Ordinarily the appropriate disposition of a Social Security case in this posture would be to remand the matter to the Secretary for further proceedings. Podedworny v. Harris, 745 F.2d 210 (3d Cir. 1984). In the case at bar, however, the burden of additional administrative exhaustion cannot be justified in light of the length of time already consumed by consideration of plaintiff's request for benefits and the low probability that the Secretary will be able to identify a sufficient quantity of positions that meet the environmental criteria discussed above. Plaintiff (now 57 years of age) first applied for disability benefits on June 17, 1980. To speculate at this late date that sufficient acceptable jobs exist for persons of plaintiff's age and condition would be to invite further delay without a corresponding likelihood that the effort will prove fruitful. As the court of appeals held in Podedworny, in order for an ALJ to determine that plaintiff is not disabled, he or she would be required to develop evidence as to the employment market for individuals with plaintiff's impairments, and to conclude from that record that acceptable positions exist in sufficient numbers. After consideration of the severity of plaintiff's impairments, the limited work skills plaintiff may have acquired as a quality control inspector in the plastics industry, and the court of appeals' decision in Podedworny, I conclude that remand would serve no useful purpose.
[EDITOR'S NOTE: The following court-provided text does not appear at this cite in 594 F. Supp.]

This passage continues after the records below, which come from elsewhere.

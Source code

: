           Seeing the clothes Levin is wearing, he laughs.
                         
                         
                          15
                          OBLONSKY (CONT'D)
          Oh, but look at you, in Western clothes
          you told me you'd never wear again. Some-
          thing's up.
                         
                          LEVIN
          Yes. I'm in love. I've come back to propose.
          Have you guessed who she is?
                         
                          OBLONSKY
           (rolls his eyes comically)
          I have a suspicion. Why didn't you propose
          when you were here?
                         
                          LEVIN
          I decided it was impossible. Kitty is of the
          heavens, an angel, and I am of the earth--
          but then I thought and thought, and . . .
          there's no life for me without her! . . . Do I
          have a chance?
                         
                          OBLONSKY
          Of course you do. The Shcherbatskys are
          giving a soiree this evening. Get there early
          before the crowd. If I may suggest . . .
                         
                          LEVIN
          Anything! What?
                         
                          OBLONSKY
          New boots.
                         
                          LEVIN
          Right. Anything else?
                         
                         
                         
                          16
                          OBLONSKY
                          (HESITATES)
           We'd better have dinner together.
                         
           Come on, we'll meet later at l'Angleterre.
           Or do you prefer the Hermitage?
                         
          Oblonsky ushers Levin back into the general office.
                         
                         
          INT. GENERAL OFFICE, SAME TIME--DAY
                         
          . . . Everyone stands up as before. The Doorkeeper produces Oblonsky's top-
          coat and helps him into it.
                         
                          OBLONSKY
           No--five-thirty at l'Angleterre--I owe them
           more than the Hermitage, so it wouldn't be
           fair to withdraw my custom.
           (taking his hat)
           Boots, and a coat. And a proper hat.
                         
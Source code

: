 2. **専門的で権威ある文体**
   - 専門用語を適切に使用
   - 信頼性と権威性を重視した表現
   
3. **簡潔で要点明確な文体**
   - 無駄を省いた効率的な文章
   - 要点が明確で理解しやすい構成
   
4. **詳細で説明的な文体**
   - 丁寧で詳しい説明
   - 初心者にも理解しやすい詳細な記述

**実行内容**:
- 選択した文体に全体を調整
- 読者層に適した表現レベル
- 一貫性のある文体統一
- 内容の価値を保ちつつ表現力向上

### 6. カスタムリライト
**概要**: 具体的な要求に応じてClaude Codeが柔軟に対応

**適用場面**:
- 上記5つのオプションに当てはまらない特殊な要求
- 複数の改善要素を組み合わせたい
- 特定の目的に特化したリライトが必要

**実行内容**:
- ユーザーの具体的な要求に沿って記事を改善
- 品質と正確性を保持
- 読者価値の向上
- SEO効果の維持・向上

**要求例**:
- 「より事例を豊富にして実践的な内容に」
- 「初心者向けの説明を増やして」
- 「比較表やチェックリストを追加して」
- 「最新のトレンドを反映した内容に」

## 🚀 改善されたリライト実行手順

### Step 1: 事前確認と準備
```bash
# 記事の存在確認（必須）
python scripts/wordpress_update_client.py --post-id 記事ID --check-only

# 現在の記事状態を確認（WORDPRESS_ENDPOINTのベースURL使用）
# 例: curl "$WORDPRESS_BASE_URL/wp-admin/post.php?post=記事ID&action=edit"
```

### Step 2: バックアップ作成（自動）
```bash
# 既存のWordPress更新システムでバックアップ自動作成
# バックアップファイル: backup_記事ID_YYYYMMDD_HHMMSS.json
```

This 5th day of October, 1984, upon consideration of the cross-motions for summary judgment, the administrative record, and the Report and Recommendation of the United States Magistrate, it is
1. The Report and Recommendation are APPROVED to the extent that they are consistent with the foregoing OPINION.
2. Plaintiff's Motion for Summary Judgment is GRANTED.
3. Defendant's Motion for Summary Judgment is DENIED.
4. This matter is REMANDED to the Secretary for a calculation of benefits and award thereof to the plaintiff.